Neil also relishes the opportunity to teach students at the graduate and undergraduate levels. He serves as Faculty-in-Residence and lives with his family amongst the UCLA student body. He is also a popular teacher of undergraduate-level organic chemistry and challenges his students to overcome their pre-fabricated perceptions of organic chemistry, as he discussed at TEDxUCLA. Neil engages students by showing them the relevance of organic chemistry in every day life using online tutorials and giving them the opportunity to create organic chemistry music videos, all while teaching them to solve extraordinarily difficult problems. His class has been referred to as one of UCLA’s ‘most beloved’ classes and was featured in the magazine LA Weekly as being one of the best classes in the city of Los Angeles.

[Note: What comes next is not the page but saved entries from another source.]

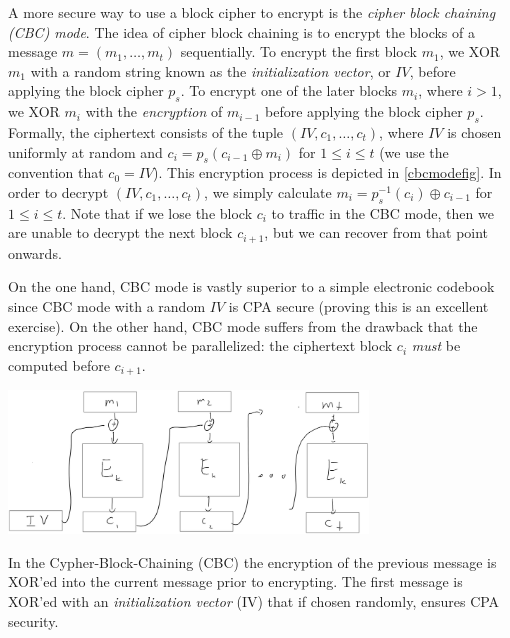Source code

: A more secure way to use a block cipher to encrypt is the \emph{cipher
block chaining (CBC) mode}. The idea of cipher block chaining is to
encrypt the blocks of a message \(m = (m_1, \ldots, m_t)\) sequentially.
To encrypt the first block \(m_1\), we XOR \(m_1\) with a random string
known as the \emph{initialization vector}, or
\(\ensuremath{\mathit{IV}}\), before applying the block cipher \(p_s\).
To encrypt one of the later blocks \(m_i\), where \(i > 1\), we XOR
\(m_i\) with the \emph{encryption} of \(m_{i-1}\) before applying the
block cipher \(p_s\). Formally, the ciphertext consists of the tuple
\((\ensuremath{\mathit{IV}}, c_1, \ldots, c_t)\), where
\(\ensuremath{\mathit{IV}}\) is chosen uniformly at random and
\(c_i = p_s(c_{i-1} \oplus m_i)\) for \(1 \le i \le t\) (we use the
convention that \(c_0 = \ensuremath{\mathit{IV}}\)). This encryption
process is depicted in \cref{cbcmodefig}. In order to decrypt
\((\ensuremath{\mathit{IV}}, c_1, \ldots, c_t)\), we simply calculate
\(m_i = p_s^{-1}(c_i) \oplus c_{i-1}\) for \(1 \le i \le t\). Note that
if we lose the block \(c_i\) to traffic in the CBC mode, then we are
unable to decrypt the next block \(c_{i+1}\), but we can recover from
that point onwards.

On the one hand, CBC mode is vastly superior to a simple electronic
codebook since CBC mode with a random \(\ensuremath{\mathit{IV}}\) is
CPA secure (proving this is an excellent exercise). On the other hand,
CBC mode suffers from the drawback that the encryption process cannot be
parallelized: the ciphertext block \(c_i\) \emph{must} be computed
before \(c_{i+1}\).

\begin{marginfigure}
\centering
\includegraphics[width=\linewidth, height=1.5in, keepaspectratio]{../figure/cbc-mode.jpg}
\caption{In the Cypher-Block-Chaining (CBC) the encryption of the
previous message is XOR'ed into the current message prior to encrypting.
The first message is XOR'ed with an \emph{initialization vector} (IV)
that if chosen randomly, ensures CPA security.}
\label{cbcmodefig}
\end{marginfigure}

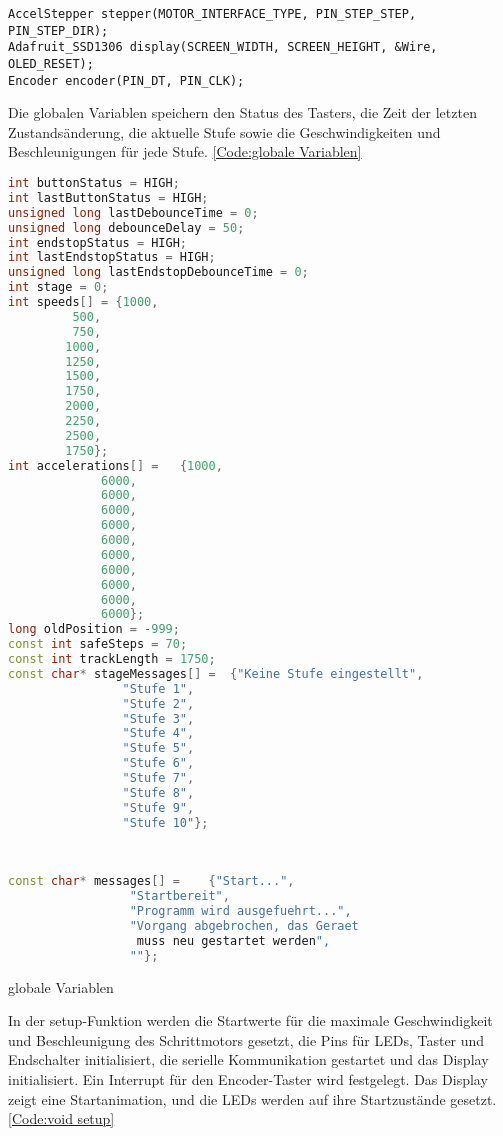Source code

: \begin{lstlisting}
AccelStepper stepper(MOTOR_INTERFACE_TYPE, PIN_STEP_STEP, PIN_STEP_DIR);
Adafruit_SSD1306 display(SCREEN_WIDTH, SCREEN_HEIGHT, &Wire, OLED_RESET);
Encoder encoder(PIN_DT, PIN_CLK);
\end{lstlisting}

Die globalen Variablen speichern den Status des Tasters, die Zeit der letzten Zustandsänderung, die aktuelle Stufe sowie die Geschwindigkeiten und Beschleunigungen für jede Stufe. \ref{Code:globale Variablen}

\begin{code}
	\begin{lstlisting}[language=c++]
int buttonStatus = HIGH;
int lastButtonStatus = HIGH;
unsigned long lastDebounceTime = 0;
unsigned long debounceDelay = 50;
int endstopStatus = HIGH;
int lastEndstopStatus = HIGH;
unsigned long lastEndstopDebounceTime = 0;
int stage = 0;
int speeds[] = {1000, 
		 500,
		 750, 
		1000,
		1250, 
		1500, 
		1750, 
		2000, 
		2250, 
		2500, 
		1750};
int accelerations[] = 	{1000, 
			 6000, 
			 6000, 
			 6000, 
			 6000, 
			 6000, 
			 6000, 
			 6000, 
			 6000, 
			 6000, 
			 6000};
long oldPosition = -999;
const int safeSteps = 70;
const int trackLength = 1750;
const char* stageMessages[] =  {"Keine Stufe eingestellt", 
				"Stufe 1", 
				"Stufe 2", 
				"Stufe 3", 
				"Stufe 4", 
				"Stufe 5", 
				"Stufe 6", 
				"Stufe 7", 
				"Stufe 8", 
				"Stufe 9", 
				"Stufe 10"};
				
\end{lstlisting}        
\end{code} 				
				
\begin{code}
	\begin{lstlisting}[language=c++]	
				
const char* messages[] = 	{"Start...", 
				 "Startbereit", 
				 "Programm wird ausgefuehrt...", 
				 "Vorgang abgebrochen, das Geraet
				  muss neu gestartet werden", 
				 ""};
\end{lstlisting}      

\caption[globale Variablen]{globale Variablen}\label{Code:globale Variablen}    
\end{code} 

In der setup-Funktion werden die Startwerte für die maximale Geschwindigkeit und Beschleunigung des Schrittmotors gesetzt, die Pins für LEDs, Taster und Endschalter initialisiert, die serielle Kommunikation gestartet und das Display initialisiert. Ein Interrupt für den Encoder-Taster wird festgelegt. Das Display zeigt eine Startanimation, und die LEDs werden auf ihre Startzustände gesetzt. \ref{Code:void setup}

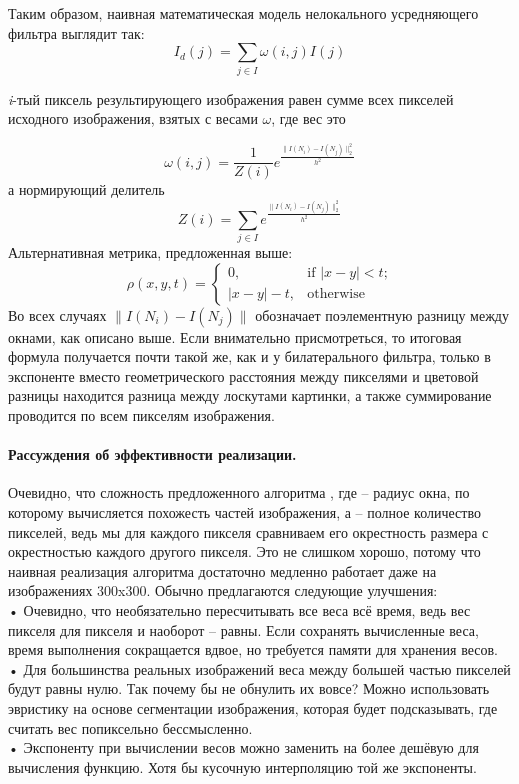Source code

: \documentclass[a4paper,12pt]{article}
\begin{document}
Таким образом, наивная математическая модель нелокального усредняющего фильтра выглядит так:
$$I_d(j)=\sum_{j\in I} {\omega(i,j)I(j)}$$

\textit{i}-тый пиксель результирующего изображения равен сумме всех пикселей исходного изображения, взятых с весами $\omega$, где вес это

$$\omega(i,j)=\frac{1}{Z(i)}e^{\frac{\bigl\|{I(N_i)-I(N_j)}\bigr\|_{2}^{2}}{h^2}}$$
а нормирующий делитель
$$Z(i)=\sum_{j\in I} {e^{\frac{\bigl\|{I(N_i)-I(N_j)}\bigr\|_{2}^{2}}{h^2}}}$$
Альтернативная метрика, предложенная выше:
\[
\rho(x,y,t)=
\begin{cases}
0, & \text{if $|x-y|<t$;} \\
\text{$|x-y|-t$}, & \text{otherwise}
\end{cases}
\]
Во всех случаях $\bigl\|{I(N_i)-I(N_j)}\bigr\|$ обозначает поэлементную разницу между окнами, как описано выше.
Если внимательно присмотреться, то итоговая формула получается почти такой же, как и у билатерального фильтра, только в экспоненте вместо геометрического расстояния между пикселями и цветовой разницы находится разница между лоскутами картинки, а также суммирование проводится по всем пикселям изображения.
\paragraph{Рассуждения об эффективности реализации.} 
Очевидно, что сложность предложенного алгоритма , где  – радиус окна, по которому вычисляется похожесть частей изображения, а  – полное количество пикселей, ведь мы для каждого пикселя сравниваем его окрестность размера  с окрестностью каждого другого пикселя. Это не слишком хорошо, потому что наивная реализация алгоритма достаточно медленно работает даже на изображениях 300x300. Обычно предлагаются следующие улучшения:
\\•	Очевидно, что необязательно пересчитывать все веса всё время, ведь вес пикселя  для пикселя  и наоборот – равны. Если сохранять вычисленные веса, время выполнения сокращается вдвое, но требуется  памяти для хранения весов. 
\\•	Для большинства реальных изображений веса между большей частью пикселей будут равны нулю. Так почему бы не обнулить их вовсе? Можно использовать эвристику на основе сегментации изображения, которая будет подсказывать, где считать вес попиксельно бессмысленно. 
\\•	Экспоненту при вычислении весов можно заменить на более дешёвую для вычисления функцию. Хотя бы кусочную интерполяцию той же экспоненты.
\end{document}
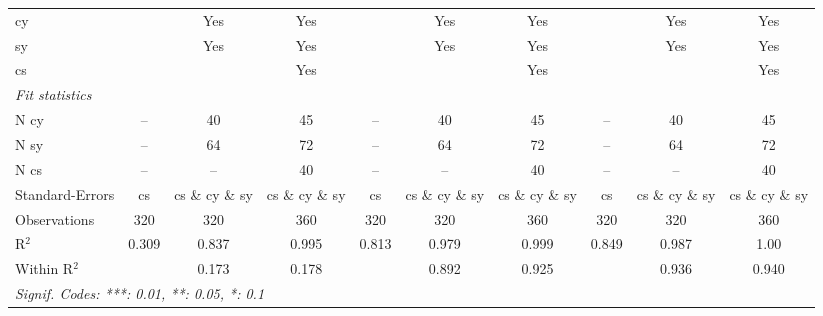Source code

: \begin{tabular}{lccccccccc}
cy &  & Yes & Yes &  & Yes & Yes &  & Yes & Yes\\
sy &  & Yes & Yes &  & Yes & Yes &  & Yes & Yes\\
cs &  &  & Yes &  &  & Yes &  &  & Yes\\
\midrule \emph{Fit statistics}&  & & & & & & & & \\
N cy & -- & 40 & 45 & -- & 40 & 45 & -- & 40 & 45\\
N sy & -- & 64 & 72 & -- & 64 & 72 & -- & 64 & 72\\
N cs & -- & -- & 40 & -- & -- & 40 & -- & -- & 40\\
Standard-Errors& cs&cs \& cy \& sy&cs \& cy \& sy&cs&cs \& cy \& sy&cs \& cy \& sy&cs&cs \& cy \& sy&cs \& cy \& sy\\
Observations & 320&320&360&320&320&360&320&320&360\\
R$^2$ & 0.309&0.837&0.995&0.813&0.979&0.999&0.849&0.987&1.00\\
Within R$^2$ & &0.173&0.178&&0.892&0.925&&0.936&0.940\\
\multicolumn{10}{l}{\emph{Signif. Codes: ***: 0.01, **: 0.05, *: 0.1}}\\
\end{tabular}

Neil has co-authored more than 80 publications and patents and has given more than 170 presentations nationally and internationally. In addition to the Guggenheim fellowship, Neil has received several awards, such as the NSF CAREER Award, the Camille Dreyfus Teacher-Scholar Award, the UCLA Distinguished Teaching Award & Eby Award for the Art of Teaching, the ACS Arthur C. Cope Scholar Award, the UCLA Gold Shield Faculty Prize, the Tetrahedron Young Investigator Award, the Thieme-Iupac Prize, and the US Professor of the Year Award for the state of California.